The morning, we visit the General Hospital. Having seen 4 or 5 in Congo so far, I have to say that it’s the most impressive. It offers the following services: internal medicine, basic care and treatment, family planning, a maternity with an echogram, radiology, surgery (a woman was even recovering from a mastectomy), a nutritional center for malnourished children, a garden where families of long-term patients could work to make a little bit of money to feed their family members and where the resulting crops where used for the nutritional center, a blood bank (requires electricity for the fridge and willing volunteers) etc…
It is run by a bunch of really energetic missionary sisters who piece together all the money that they can get. Of course, the hospital is not without problems: it needs a serious paint job, it could do with better patient beds and needs mattresses, and there is no running water. Each patient for surgery is required to bring her/her own pail of water.

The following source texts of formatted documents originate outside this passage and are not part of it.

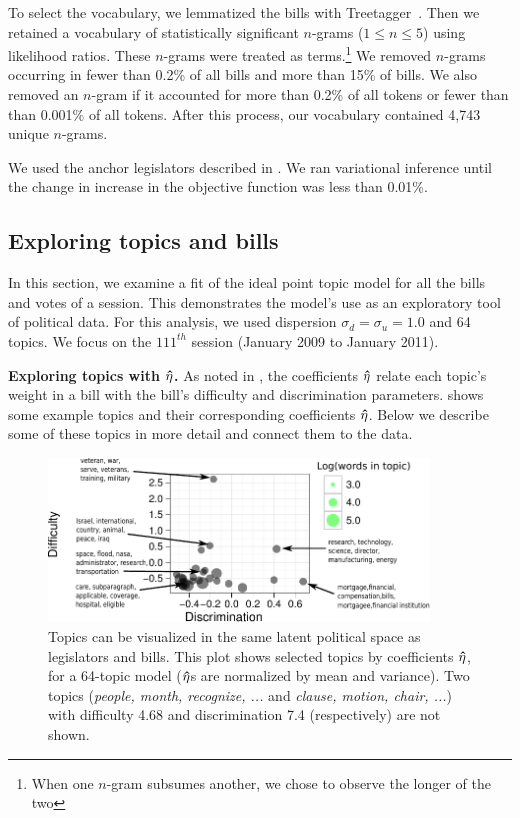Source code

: To select the vocabulary, we lemmatized the bills with
Treetagger~\cite{treetagger}.  Then we retained a vocabulary of
statistically significant $n$-grams ($1 \le n \le 5$) using likelihood
ratios.  These $n$-grams were treated as terms.\footnote{When one
  $n$-gram subsumes another, we chose to observe the longer of the
  two}  We removed $n$-grams occurring in fewer than 0.2\% of all
bills and more than 15\% of bills.  We also removed an
$n$-gram if it accounted for more than 0.2\% of all tokens or fewer
than than 0.001\% of all tokens.  After this process, our vocabulary
contained 4,743 unique $n$-grams.

We used the anchor legislators described in .  We ran
variational inference until the change in increase in the objective
function was less than 0.01\%.

\subsection{Exploring topics and bills}

In this section, we examine a fit of the ideal point topic model for
all the bills and votes of a session.  This demonstrates the model's
use as an exploratory tool of political data.  For this analysis, we
used dispersion $\sigma_d = \sigma_u = 1.0$ and 64 topics.  We focus
on the $111^{th}$ session (January 2009 to January 2011).

\textbf{Exploring topics with $\bm \hat \eta$.} As noted in , the
coefficients $\bm \hat \eta$ relate each topic's weight in a bill with the
bill's difficulty and discrimination parameters.  shows
some example topics and their corresponding coefficients $\bm \hat \eta$.  Below
we describe some of these topics in more detail and connect them to
the data.

\begin{figure}
  \center
  \includegraphics[width=0.9\textwidth]{chapter_spatial_voting_with_text/figures/134_64_topic_plot.pdf}
  \caption{Topics can be visualized in the same latent political space
    as legislators and bills.  This plot shows selected topics by
    coefficients $\bm \hat \eta$, for a 64-topic model ($\bm \hat \eta$s are normalized by
    mean and variance).  Two topics (\emph{people, month, recognize, ...}
    and \emph{clause, motion, chair, ...}) with difficulty 4.68 and
    discrimination 7.4 (respectively) are not shown.}
  \label{fig:topics}
\end{figure}

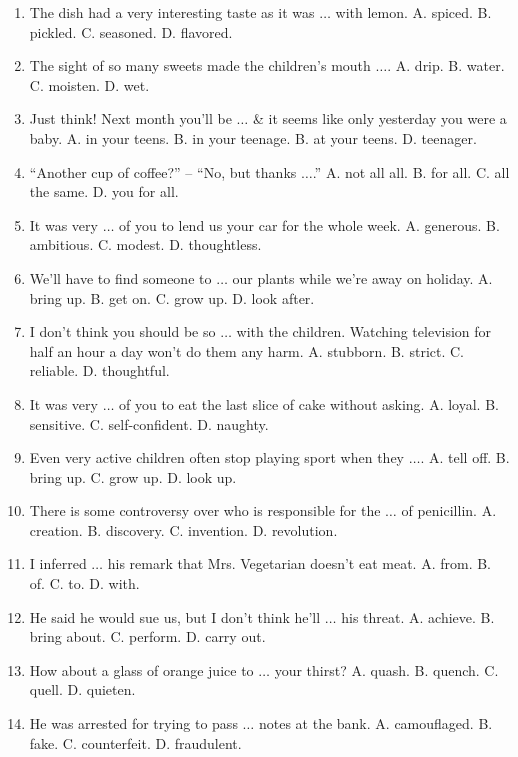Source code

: \documentclass{article}
\numberwithin{equation}{section}
\begin{document}
\begin{enumerate}[leftmargin=8mm]
	\item The dish had a very interesting taste as it was $\ldots$ with lemon. {\sf A.} spiced. {\sf B.} pickled. {\sf C.} seasoned. {\sf D.} flavored.
	\item The sight of so many sweets made the children's mouth $\ldots$. {\sf A.} drip. {\sf B.} water. {\sf C.} moisten. {\sf D.} wet.
	\item Just think! Next month you'll be $\ldots$ \& it seems like only yesterday you were a baby. {\sf A.} in your teens. {\sf B.} in your teenage. {\sf B.} at your teens. {\sf D.} teenager.
	\item ``Another cup of coffee?'' -- ``No, but thanks $\ldots$.'' {\sf A.} not all all. {\sf B.} for all. {\sf C.} all the same. {\sf D.} you for all.
	\item It was very $\ldots$ of you to lend us your car for the whole week. {\sf A.} generous. {\sf B.} ambitious. {\sf C.} modest. {\sf D.} thoughtless.
	\item We'll have to find someone to $\ldots$ our plants while we're away on holiday. {\sf A.} bring up. {\sf B.} get on. {\sf C.} grow up. {\sf D.} look after.
	\item I don't think you should be so $\ldots$ with the children. Watching television for half an hour a day won't do them any harm. {\sf A.} stubborn. {\sf B.} strict. {\sf C.} reliable. {\sf D.} thoughtful.
	\item It was very $\ldots$ of you to eat the last slice of cake without asking. {\sf A.} loyal. {\sf B.} sensitive. {\sf C.} self-confident. {\sf D.} naughty.
	\item Even very active children often stop playing sport when they $\ldots$. {\sf A.} tell off. {\sf B.} bring up. {\sf C.} grow up. {\sf D.} look up.
	\item There is some controversy over who is responsible for the $\ldots$ of penicillin. {\sf A.} creation. {\sf B.} discovery. {\sf C.} invention. {\sf D.} revolution.
	\item I inferred $\ldots$ his remark that Mrs. Vegetarian doesn't eat meat. {\sf A.} from. {\sf B.} of. {\sf C.} to. {\sf D.} with.
	\item He said he would sue us, but I don't think he'll $\ldots$ his threat. {\sf A.} achieve. {\sf B.} bring about. {\sf C.} perform. {\sf D.} carry out.
	\item How about a glass of orange juice to $\ldots$ your thirst? {\sf A.} quash. {\sf B.} quench. {\sf C.} quell. {\sf D.} quieten.
	\item He was arrested for trying to pass $\ldots$ notes at the bank. {\sf A.} camouflaged. {\sf B.} fake. {\sf C.} counterfeit. {\sf D.} fraudulent.

\end{enumerate}
\end{document}

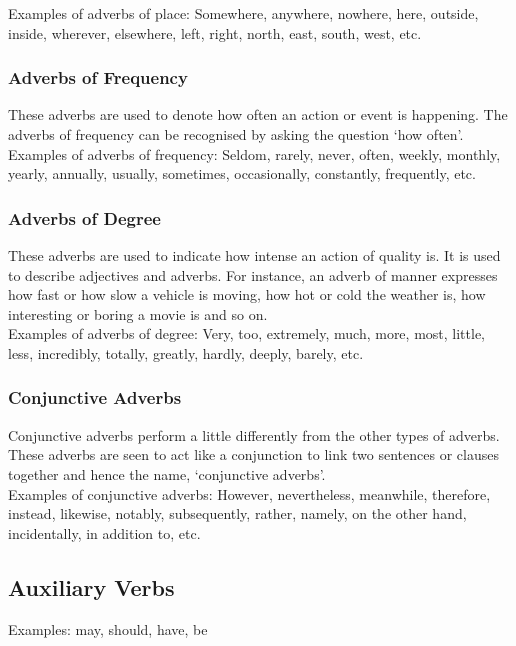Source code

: Examples of adverbs of place: Somewhere, anywhere, nowhere, here, outside, inside, wherever, elsewhere, left, right, north, east, south, west, etc.

\subsubsection{Adverbs of Frequency \cite{byjus-english-types-of-adverbs}}
These adverbs are used to denote how often an action or event is happening. The adverbs of frequency can be recognised by asking the question ‘how often’.\\

Examples of adverbs of frequency: Seldom, rarely, never, often, weekly, monthly, yearly, annually, usually, sometimes, occasionally, constantly, frequently, etc.

\subsubsection{Adverbs of Degree \cite{byjus-english-types-of-adverbs}}
These adverbs are used to indicate how intense an action of quality is. It is used to describe adjectives and adverbs. For instance, an adverb of manner expresses how fast or how slow a vehicle is moving, how hot or cold the weather is, how interesting or boring a movie is and so on. \\

Examples of adverbs of degree: Very, too, extremely, much, more, most, little, less, incredibly, totally, greatly, hardly, deeply, barely, etc.


\subsubsection{Conjunctive Adverbs \cite{byjus-english-types-of-adverbs}}
Conjunctive adverbs perform a little differently from the other types of adverbs. These adverbs are seen to act like a conjunction to link two sentences or clauses together and hence the name, ‘conjunctive adverbs’.\\

Examples of conjunctive adverbs: However, nevertheless, meanwhile, therefore, instead, likewise, notably, subsequently, rather, namely, on the other hand, incidentally, in addition to, etc.




\subsection{Auxiliary Verbs}
Examples: may, should, have, be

That lunch, we eat the customary rice, fufu and manioc leaves with antelope meat. I have two helping of the meat that is subtle and brittle. Sooo good. We come to talk about how isolated the health zones of Kole are: two bridges are out requiring a pirogue ride to the other side (imagine motorcycles in swaying pirogues), roads are so shoddy that jeeps cannot pass there. Freight boats are highly unreliable, they take three months to navigate a short stretch of the river due to weak motors and overcharging. Boats even take entire families on them. Since a boat is often way behind schedule (it takes 3 months to get there as opposed to the optimistic “oh it’ll only take 3 weeks”), many family members die on the way from sickness or starvation.